Daniel Johnson wrote in The Times: "A Suitable Boy is not merely one of the longest novels in English: it may also prove to be the most fecund as well as the most prodigious work of the latter half of this century - perhaps even the book to restore the serious reading public's faith in the contemporary novel. I have little doubt that... Vikram Seth is already the best writer of his generation", while Eugene Robinson of the Washington Post compared Seth favourably to Tolstoy.

Christopher Hitchens, in Vanity Fair, gave the novel a glowing review, saying the prose "has a deceptive lightness and transparency to it".

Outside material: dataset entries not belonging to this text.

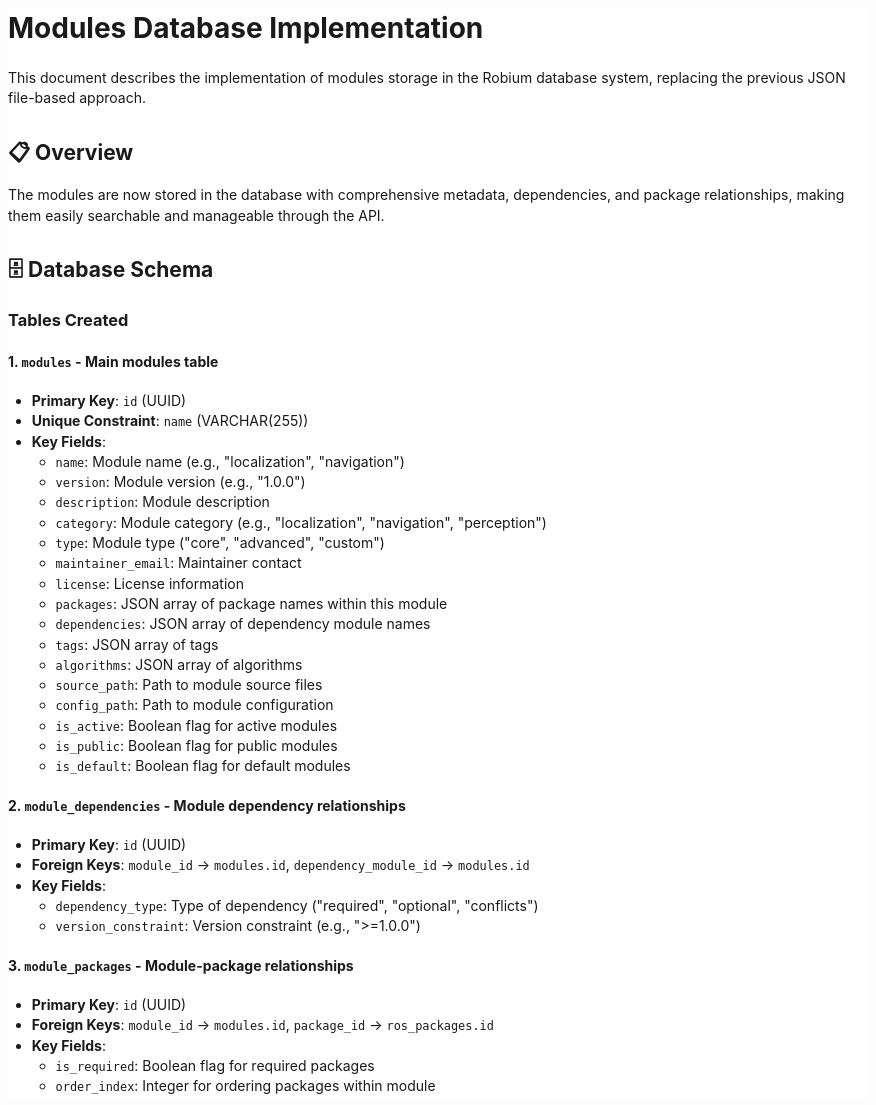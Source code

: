 # Modules Database Implementation

This document describes the implementation of modules storage in the Robium database system, replacing the previous JSON file-based approach.

## 📋 Overview

The modules are now stored in the database with comprehensive metadata, dependencies, and package relationships, making them easily searchable and manageable through the API.

## 🗄️ Database Schema

### Tables Created

#### 1. `modules` - Main modules table

- **Primary Key**: `id` (UUID)
- **Unique Constraint**: `name` (VARCHAR(255))
- **Key Fields**:
  - `name`: Module name (e.g., "localization", "navigation")
  - `version`: Module version (e.g., "1.0.0")
  - `description`: Module description
  - `category`: Module category (e.g., "localization", "navigation", "perception")
  - `type`: Module type ("core", "advanced", "custom")
  - `maintainer_email`: Maintainer contact
  - `license`: License information
  - `packages`: JSON array of package names within this module
  - `dependencies`: JSON array of dependency module names
  - `tags`: JSON array of tags
  - `algorithms`: JSON array of algorithms
  - `source_path`: Path to module source files
  - `config_path`: Path to module configuration
  - `is_active`: Boolean flag for active modules
  - `is_public`: Boolean flag for public modules
  - `is_default`: Boolean flag for default modules

#### 2. `module_dependencies` - Module dependency relationships

- **Primary Key**: `id` (UUID)
- **Foreign Keys**: `module_id` → `modules.id`, `dependency_module_id` → `modules.id`
- **Key Fields**:
  - `dependency_type`: Type of dependency ("required", "optional", "conflicts")
  - `version_constraint`: Version constraint (e.g., ">=1.0.0")

#### 3. `module_packages` - Module-package relationships

- **Primary Key**: `id` (UUID)
- **Foreign Keys**: `module_id` → `modules.id`, `package_id` → `ros_packages.id`
- **Key Fields**:
  - `is_required`: Boolean flag for required packages
  - `order_index`: Integer for ordering packages within module
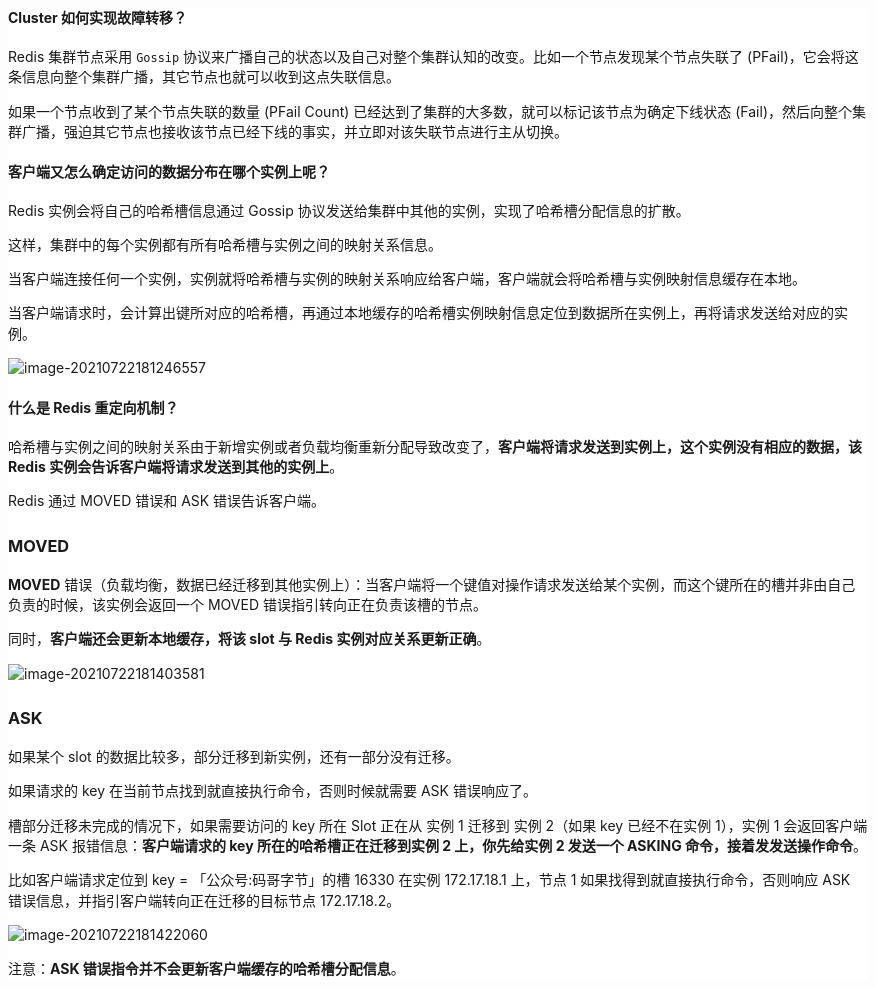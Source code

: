 

#### Cluster 如何实现故障转移？

Redis 集群节点采用 `Gossip` 协议来广播自己的状态以及自己对整个集群认知的改变。比如一个节点发现某个节点失联了 (PFail)，它会将这条信息向整个集群广播，其它节点也就可以收到这点失联信息。

如果一个节点收到了某个节点失联的数量 (PFail Count) 已经达到了集群的大多数，就可以标记该节点为确定下线状态 (Fail)，然后向整个集群广播，强迫其它节点也接收该节点已经下线的事实，并立即对该失联节点进行主从切换。

#### 客户端又怎么确定访问的数据分布在哪个实例上呢？

Redis 实例会将自己的哈希槽信息通过 Gossip 协议发送给集群中其他的实例，实现了哈希槽分配信息的扩散。

这样，集群中的每个实例都有所有哈希槽与实例之间的映射关系信息。

当客户端连接任何一个实例，实例就将哈希槽与实例的映射关系响应给客户端，客户端就会将哈希槽与实例映射信息缓存在本地。

当客户端请求时，会计算出键所对应的哈希槽，再通过本地缓存的哈希槽实例映射信息定位到数据所在实例上，再将请求发送给对应的实例。

![image-20210722181246557](D:\Desktop\知识整理\图片\image-20210722181246557.png)

#### 什么是 Redis 重定向机制？

哈希槽与实例之间的映射关系由于新增实例或者负载均衡重新分配导致改变了，**客户端将请求发送到实例上，这个实例没有相应的数据，该 Redis 实例会告诉客户端将请求发送到其他的实例上**。

Redis 通过 MOVED 错误和 ASK 错误告诉客户端。

### MOVED

**MOVED** 错误（负载均衡，数据已经迁移到其他实例上）：当客户端将一个键值对操作请求发送给某个实例，而这个键所在的槽并非由自己负责的时候，该实例会返回一个 MOVED 错误指引转向正在负责该槽的节点。

同时，**客户端还会更新本地缓存，将该 slot 与 Redis 实例对应关系更新正确**。

![image-20210722181403581](D:\Desktop\知识整理\图片\image-20210722181403581.png)

### ASK

如果某个 slot 的数据比较多，部分迁移到新实例，还有一部分没有迁移。

如果请求的 key 在当前节点找到就直接执行命令，否则时候就需要 ASK 错误响应了。

槽部分迁移未完成的情况下，如果需要访问的 key 所在 Slot 正在从 实例 1 迁移到 实例 2（如果 key 已经不在实例 1），实例 1 会返回客户端一条 ASK 报错信息：**客户端请求的 key 所在的哈希槽正在迁移到实例 2 上，你先给实例 2 发送一个 ASKING 命令，接着发发送操作命令**。

比如客户端请求定位到 key = 「公众号:码哥字节」的槽 16330 在实例 172.17.18.1 上，节点 1 如果找得到就直接执行命令，否则响应 ASK 错误信息，并指引客户端转向正在迁移的目标节点 172.17.18.2。

![image-20210722181422060](D:\Desktop\知识整理\图片\image-20210722181422060.png)

注意：**ASK 错误指令并不会更新客户端缓存的哈希槽分配信息**。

The book was among the contenders in a 2014 list by The Daily Telegraph of the 10 all-time greatest Asian novels, and Emma Lee-Potter of The Independent listed it as one of the 12 best Indian novels.

==Adaptation==

A six-part series adapted from the novel and titled A Suitable Boy, directed by Mira Nair, written by Andrew Davies and starring Tabu, Ishaan Khatter, Tanya Maniktala and Rasika Dugal, was broadcast on BBC One in the United Kingdom from 26 July 2020. The production is the first BBC historical drama with a cast completely featuring people of colour, except for Austrian opera singer Thomas Weinhappel as 'Hans'. The series is streaming on Acorn TV in the US and Canada and Netflix in other territories.